Tuesday, December 7, 2010

It's the simple things in life like when and where.

So I'm opting out of my daily picture and will post two tomorrow. I just am tired and I don't feel like putting my favorite shoes on for a picture. Sometimes I'm lazy.


Anyway, tonight I got on myspace for like the first time in like 45 years and I found this adorable picture.

And let me warn you. I found this picture and felt like putting it on my blog and suddenly it turned into a sappy, love infested post. Oops.



Oh gosh this picture feels SO old. It's from 2008 when Stan (Evan's brother) got married. (And really that was two years ago and I feel like it was like 10 years ago. Crazy.) Evan was the best man and I was his date. Fun fact: I got that dress the day of the wedding at Ross and I have only worn it once. haha It is such a cute dress though, I might have to bust it out again soon. It has pockets and it's purple. So it's basically made for me.

Another fun fact: We weren't dating in this picture. This was at the very beginning of the us-getting-back-together-process. He begged and begged me to go with him but I did not want to go. It was still awkward for me to be around his family (uh, especially at the wedding of my ex-boyfriend's brother?!?) when we weren't dating. I mean, it wasn't really awkward, but it was because I made it awkward. Because I'm awkward.

And so after he begged and pleaded and promised to go shopping with me since I had nothing to wear, I agreed. And I called in sick to work, I mean NO. I most certainly did not. And mom, if you're reading this and didn't already know that......don't judge me. Your son does it every day of his life.

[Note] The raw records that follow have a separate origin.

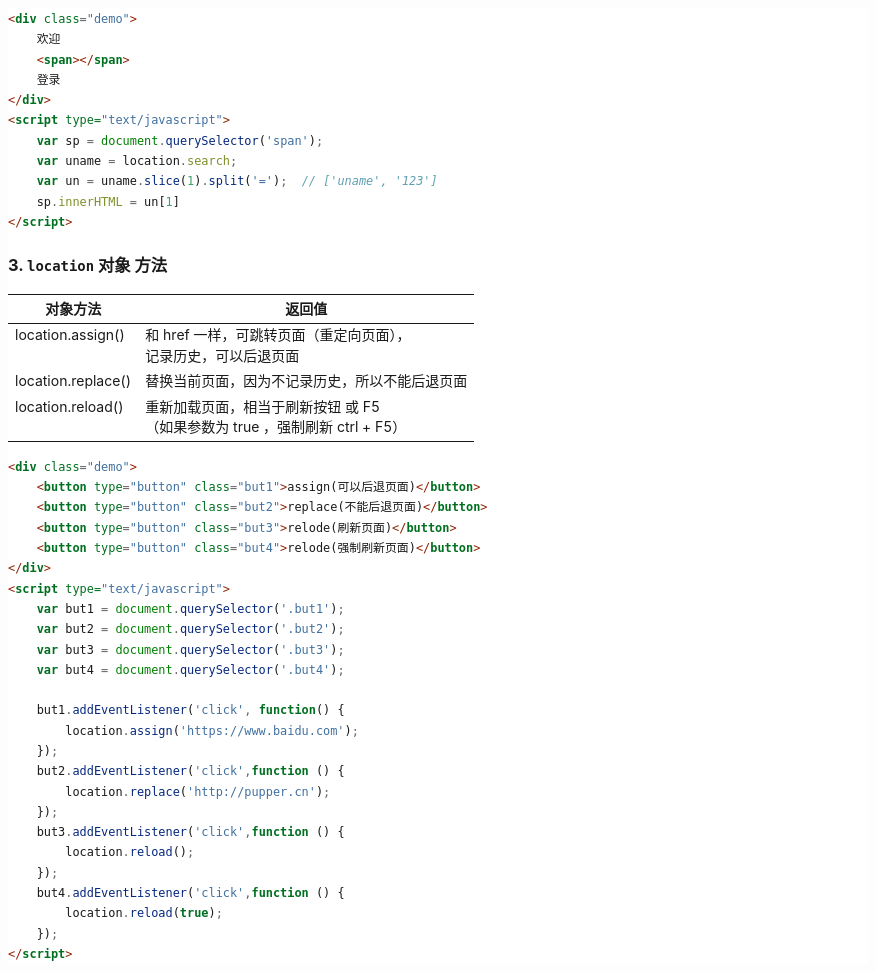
 ```HTML
<div class="demo">
    欢迎
    <span></span>
    登录
</div>
<script type="text/javascript">
    var sp = document.querySelector('span');
    var uname = location.search;
    var un = uname.slice(1).split('=');  // ['uname', '123']
    sp.innerHTML = un[1]
</script>
```
</code-block>
</code-group>

### 3. `location` 对象 方法

| 对象方法           | 返回值                                                                           |
|--------------------|----------------------------------------------------------------------------------|
| location.assign()  | 和 href 一样，可跳转页面（重定向页面），<br />记录历史，可以后退页面             |
| location.replace() | 替换当前页面，因为不记录历史，所以不能后退页面                                   |
| location.reload()  | 重新加载页面，相当于刷新按钮 或 F5<br />（如果参数为 true ，强制刷新 ctrl + F5） |

```HTML
<div class="demo">
    <button type="button" class="but1">assign(可以后退页面)</button>
    <button type="button" class="but2">replace(不能后退页面)</button>
    <button type="button" class="but3">relode(刷新页面)</button>
    <button type="button" class="but4">relode(强制刷新页面)</button>
</div>
<script type="text/javascript">
    var but1 = document.querySelector('.but1');
    var but2 = document.querySelector('.but2');
    var but3 = document.querySelector('.but3');
    var but4 = document.querySelector('.but4');

    but1.addEventListener('click', function() {
        location.assign('https://www.baidu.com');
    });
    but2.addEventListener('click',function () {
        location.replace('http://pupper.cn');
    });
    but3.addEventListener('click',function () {
        location.reload();
    });
    but4.addEventListener('click',function () {
        location.reload(true);
    });
</script>
```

Anyway, I was so glad that I went to the wedding. I wore these adorable yellow wedges with my adorable purple dress and I had so much fun. Evan was soooooo handsome in his black and white pinstriped tux and I was like, "I love this boy." But we weren't dating so I really wasn't saying that out loud yet.

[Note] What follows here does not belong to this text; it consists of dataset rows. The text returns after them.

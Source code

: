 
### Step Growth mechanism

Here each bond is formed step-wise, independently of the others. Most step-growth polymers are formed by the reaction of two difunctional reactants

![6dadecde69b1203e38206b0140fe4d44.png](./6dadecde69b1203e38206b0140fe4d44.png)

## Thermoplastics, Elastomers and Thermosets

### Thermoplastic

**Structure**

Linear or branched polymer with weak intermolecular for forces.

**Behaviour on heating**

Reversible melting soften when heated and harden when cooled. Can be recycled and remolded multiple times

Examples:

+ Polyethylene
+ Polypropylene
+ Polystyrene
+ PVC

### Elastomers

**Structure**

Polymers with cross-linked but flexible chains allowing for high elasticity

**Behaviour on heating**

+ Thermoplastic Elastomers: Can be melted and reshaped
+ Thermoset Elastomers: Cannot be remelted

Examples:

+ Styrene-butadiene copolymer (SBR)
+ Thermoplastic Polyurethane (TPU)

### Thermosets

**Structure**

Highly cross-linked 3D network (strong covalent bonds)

And I remember sitting on Evan's lap, taking a break from getting our groove on because that's what we did, and I said, "Babe, what time is it?" And then I was like "OMG. I just called him babe. We are not dating." Uh I was sitting on his lap, like it freaking mattered. But at that point, I knew things were going to be okay between us. I will never forget that night or that moment. I feel like this day in time was the day I knew we would get back together. That us trying to be "just friends" was over. That we were going to move forward in our relationship. It was a good day. That I never want to forget.

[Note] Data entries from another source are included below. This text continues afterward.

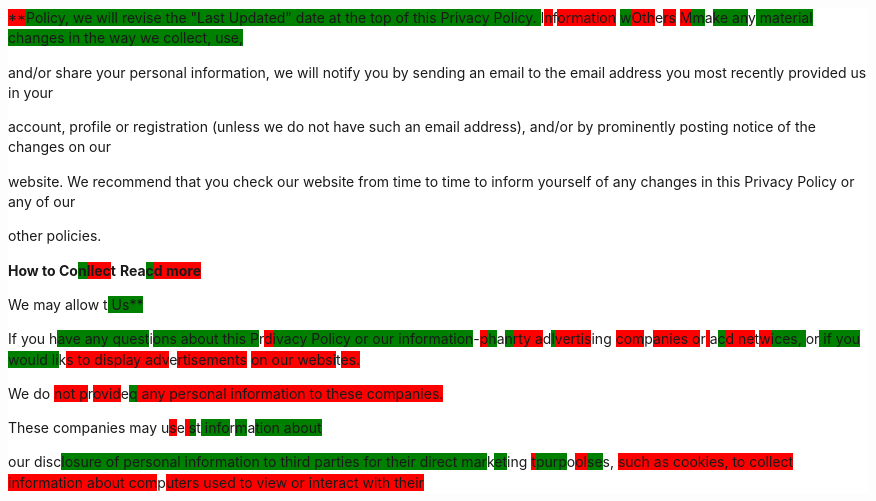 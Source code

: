 
<span style="background-color: red;">**</span><span style="background-color: green;">Policy, we will revise the "Last Updated" date at the top of this Privacy Policy. </span>I<span style="background-color: red;">n</span>f<span style="background-color: red;">ormation</span> <span style="background-color: green;">w</span><span style="background-color: red;">Oth</span>e<span style="background-color: red;">rs</span> <span style="background-color: red;">M</span><span style="background-color: green;">m</span>a<span style="background-color: green;">ke an</span>y<span style="background-color: green;"> material changes in the way we collect, use,


and/or share your personal information, we will notify you by sending an email to the email address you most recently provided us in your


account, profile or registration (unless we do not have such an email address), and/or by prominently posting notice of the changes on our


website. We recommend that you check our website from time to time to inform yourself of any changes in this Privacy Policy or any of our


other policies.


**How to</span> Co<span style="background-color: green;">n</span><span style="background-color: red;">llec</span>t<span style="background-color: red;">** **Re</span>a<span style="background-color: green;">c</span><span style="background-color: red;">d more**


We may allow </span>t<span style="background-color: green;"> Us**


If you </span>h<span style="background-color: green;">ave any quest</span>i<span style="background-color: green;">ons about this P</span>r<span style="background-color: red;">d</span><span style="background-color: green;">ivacy Policy or our information</span>-<span style="background-color: red;">p</span><span style="background-color: green;">h</span>a<span style="background-color: green;">n</span><span style="background-color: red;">rty a</span>d<span style="background-color: green;">l</span><span style="background-color: red;">vertis</span>ing <span style="background-color: red;">com</span>p<span style="background-color: red;">anies o</span>r<span style="background-color: red;"> </span>a<span style="background-color: green;">c</span><span style="background-color: red;">d ne</span>t<span style="background-color: red;">w</span><span style="background-color: green;">ices, </span>or<span style="background-color: green;"> if you would li</span>k<span style="background-color: red;">s to display adv</span>e<span style="background-color: red;">rtisements</span> <span style="background-color: red;">on our websi</span>t<span style="background-color: red;">es.


We d</span>o <span style="background-color: red;">not p</span>r<span style="background-color: red;">ovid</span>e<span style="background-color: green;">q</span><span style="background-color: red;"> any personal information to these companies.


These companies may </span>u<span style="background-color: red;">s</span>e<span style="background-color: red;"> </span><span style="background-color: green;">s</span>t<span style="background-color: green;"> info</span>r<span style="background-color: green;">m</span>a<span style="background-color: green;">tion about


our dis</span>c<span style="background-color: green;">losure of personal information to third parties for their direct mar</span>k<span style="background-color: green;">et</span>ing <span style="background-color: red;">t</span><span style="background-color: green;">purp</span>o<span style="background-color: red;">ol</span><span style="background-color: green;">se</span>s, <span style="background-color: red;">such as cookies, to collect information about com</span>p<span style="background-color: red;">uters used to view or interact with their

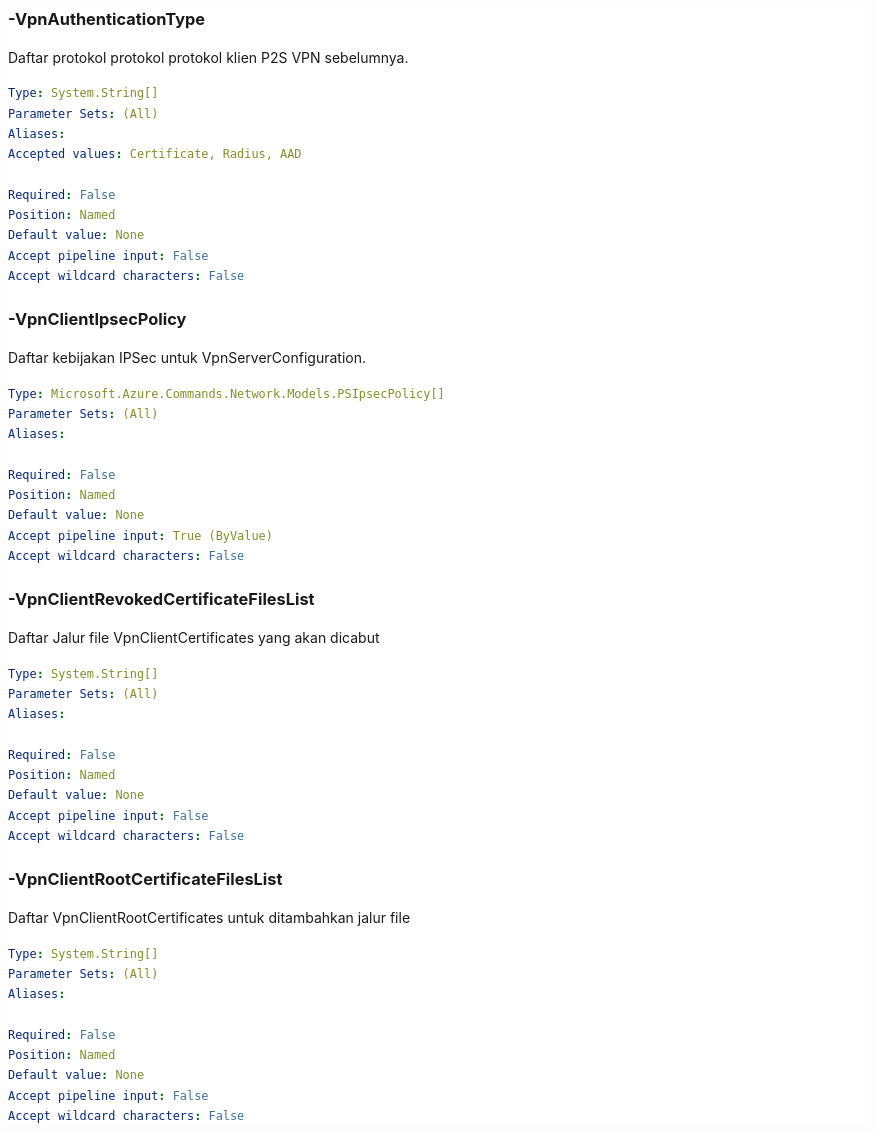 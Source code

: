 ### -VpnAuthenticationType
Daftar protokol protokol protokol klien P2S VPN sebelumnya.

```yaml
Type: System.String[]
Parameter Sets: (All)
Aliases:
Accepted values: Certificate, Radius, AAD

Required: False
Position: Named
Default value: None
Accept pipeline input: False
Accept wildcard characters: False
```

### -VpnClientIpsecPolicy
Daftar kebijakan IPSec untuk VpnServerConfiguration.

```yaml
Type: Microsoft.Azure.Commands.Network.Models.PSIpsecPolicy[]
Parameter Sets: (All)
Aliases:

Required: False
Position: Named
Default value: None
Accept pipeline input: True (ByValue)
Accept wildcard characters: False
```

### -VpnClientRevokedCertificateFilesList
Daftar Jalur file VpnClientCertificates yang akan dicabut

```yaml
Type: System.String[]
Parameter Sets: (All)
Aliases:

Required: False
Position: Named
Default value: None
Accept pipeline input: False
Accept wildcard characters: False
```

### -VpnClientRootCertificateFilesList
Daftar VpnClientRootCertificates untuk ditambahkan jalur file

```yaml
Type: System.String[]
Parameter Sets: (All)
Aliases:

Required: False
Position: Named
Default value: None
Accept pipeline input: False
Accept wildcard characters: False
```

And then I came home and put that picture on myspace with a cryptic message only Evan and I could understand. "Dear Evan, soon. Love, Larissa." Meaning, I'm gonna marry you. Soon.

If I had only known it would be two short SOON years later. =] That break was the best thing that could have ever happened to us. Even if it was one of the hardest things I've ever put myself through.

So Evan, thanks for forcing me to be your date. For dancing with me when we were the only two left on the dance floor. And to "All Summer Long" twice. Thank you for believing in us when no one else did, including me. And for continuously loving me, no matter how hard I tried to push you away. You are the (second, only to my mom) strongest person I know, because you put up with me, when I loved you and when I thought I didn't. I'll never be more thankful for a breakup in my life, because it brought us closer back together. I love you. And your nerdy, WOWing self. <3 xoxo


LC

1 loves:

  1. Hey I'm glad you took a break from your daily pictures and did a love post...I love it, and you. I am more thankful than you will ever know for you. You are my world. Always have been, always will be.